CHAPTER 50

90 7 0
                                    

AWARE

“Jangan pernah mengemis untuk meminta seseorang selalu berada di sisimu. Jika dia benar mencintaimu, dia akan melakukannya tanpa perlu meminta.”

✈✈✈

Raksi angsana telah menyelimuti jumantara. Satu per satu kusuma gugur pada datum kedua. Puan memejamkan mata kala beratma. Angsana tiba memelawa ketentraman.

Netra menjerat sosok teruna. Parasnya begitu mempesona hingga puan terpana. Namun teruna tak membuktikan kesantunan. Sira telah membinasakan seulas senyum malu.

Dari tangannya terdapat sepucuk surat bernuansa suci. Puan tak tahu pasti apa isi di dalamnya. Namun presensi surat itu menjadi penyulut utama sang teruna beralih.

"Tumben sekali Bapak meminta saya ke sini seorang diri," sambutnya. "Apakah ada yang mau Bapak bicarakan pada saya?"

Puan terpaku kala melayangkan pandang ke sepucuk surat di depannya. "Ini surat apa, Pak?"

Jemarinya mencarik punca surat. Di dalam sana dia berjumpa dengan selembar kertas. Netra menilik satu per satu kata yang tercantum. Namun tak ada yang mengetahui mengapa bibirnya bungkam.

Kini sendu yang menghiasi paras wajahnya. Netra pun terlihat begitu gemerlap. Dari sudut bersemi tirta bening menghilir di pipinya. Barangkali ada materi yang begitu hebat mengundang tirtanya.

Iya, hati puan telah remuk. Sangat remuk. Memandang sendu dua untai nama yang bersanding di selembar kertas. "Bapak... akan menikah," lirihnya.

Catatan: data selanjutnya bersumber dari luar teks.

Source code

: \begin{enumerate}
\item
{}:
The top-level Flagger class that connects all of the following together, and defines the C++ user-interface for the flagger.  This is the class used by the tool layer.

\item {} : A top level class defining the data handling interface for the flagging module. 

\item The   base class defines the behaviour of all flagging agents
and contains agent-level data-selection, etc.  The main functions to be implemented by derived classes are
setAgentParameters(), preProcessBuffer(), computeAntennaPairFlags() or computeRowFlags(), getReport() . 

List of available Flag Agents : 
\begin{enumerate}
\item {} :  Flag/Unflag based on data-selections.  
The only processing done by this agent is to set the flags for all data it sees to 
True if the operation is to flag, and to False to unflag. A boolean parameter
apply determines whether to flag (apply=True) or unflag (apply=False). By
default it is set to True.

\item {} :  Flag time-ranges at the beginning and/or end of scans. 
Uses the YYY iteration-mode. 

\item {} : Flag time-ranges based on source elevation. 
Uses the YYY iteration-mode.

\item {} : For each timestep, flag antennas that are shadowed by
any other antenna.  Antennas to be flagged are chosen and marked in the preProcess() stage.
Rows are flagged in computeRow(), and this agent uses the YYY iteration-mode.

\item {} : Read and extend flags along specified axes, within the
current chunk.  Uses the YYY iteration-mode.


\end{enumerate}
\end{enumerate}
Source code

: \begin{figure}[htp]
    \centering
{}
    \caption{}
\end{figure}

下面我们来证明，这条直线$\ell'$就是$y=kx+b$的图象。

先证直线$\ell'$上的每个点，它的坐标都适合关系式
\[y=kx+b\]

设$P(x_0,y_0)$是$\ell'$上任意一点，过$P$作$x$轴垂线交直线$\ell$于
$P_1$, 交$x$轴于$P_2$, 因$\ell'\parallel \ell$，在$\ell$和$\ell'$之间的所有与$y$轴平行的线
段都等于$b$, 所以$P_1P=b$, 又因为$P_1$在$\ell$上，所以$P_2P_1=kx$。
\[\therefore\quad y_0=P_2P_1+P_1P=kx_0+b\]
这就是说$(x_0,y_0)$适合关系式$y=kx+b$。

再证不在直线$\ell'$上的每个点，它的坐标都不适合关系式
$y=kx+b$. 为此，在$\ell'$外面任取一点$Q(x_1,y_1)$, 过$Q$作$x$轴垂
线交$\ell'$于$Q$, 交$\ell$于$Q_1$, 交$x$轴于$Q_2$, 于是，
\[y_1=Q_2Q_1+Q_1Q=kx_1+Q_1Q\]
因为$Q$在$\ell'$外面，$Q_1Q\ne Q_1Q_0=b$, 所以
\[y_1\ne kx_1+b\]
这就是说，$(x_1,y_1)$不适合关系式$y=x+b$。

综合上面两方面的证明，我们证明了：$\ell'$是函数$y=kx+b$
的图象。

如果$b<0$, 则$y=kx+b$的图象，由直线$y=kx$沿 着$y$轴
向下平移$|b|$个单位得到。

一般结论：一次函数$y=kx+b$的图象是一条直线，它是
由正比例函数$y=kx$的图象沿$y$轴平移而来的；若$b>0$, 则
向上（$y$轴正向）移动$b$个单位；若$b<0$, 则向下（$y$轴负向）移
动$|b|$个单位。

Teruna mengangguk pelan dengan wajah yang bersembunyi. Rasanya begitu canggung bila dia melihat wajah sang puan saat ini. "Iya, Bu Siti."

Siti, nama sang puan, melihat teruna duduk di sampingnya. Ratapan itu kian sendu. Agaknya dia tak mampu lagi membendungi tirta.

Teruna menjamah pelan sebuah tangan di atas pangkuan. Sentuhan pertama dan terakhir itu sangatlah lembut. "Terima kasih karena telah menyukai saya."

Lantas Siti menolehnya. Tanpa rasa malu dia menunjukkan netra merahnya. Tekstur wajah kini berlapis dengan cairan bening yang berpunca dari netra. Bagaimana bisa dia tahu dengan perasaanku?

Teruna memandangnya teduh. Dia begitu prihatin dengan keadaan Siti saat ini. "Tapi saya minta maaf. Saya tidak bisa membalas perasaan Ibu."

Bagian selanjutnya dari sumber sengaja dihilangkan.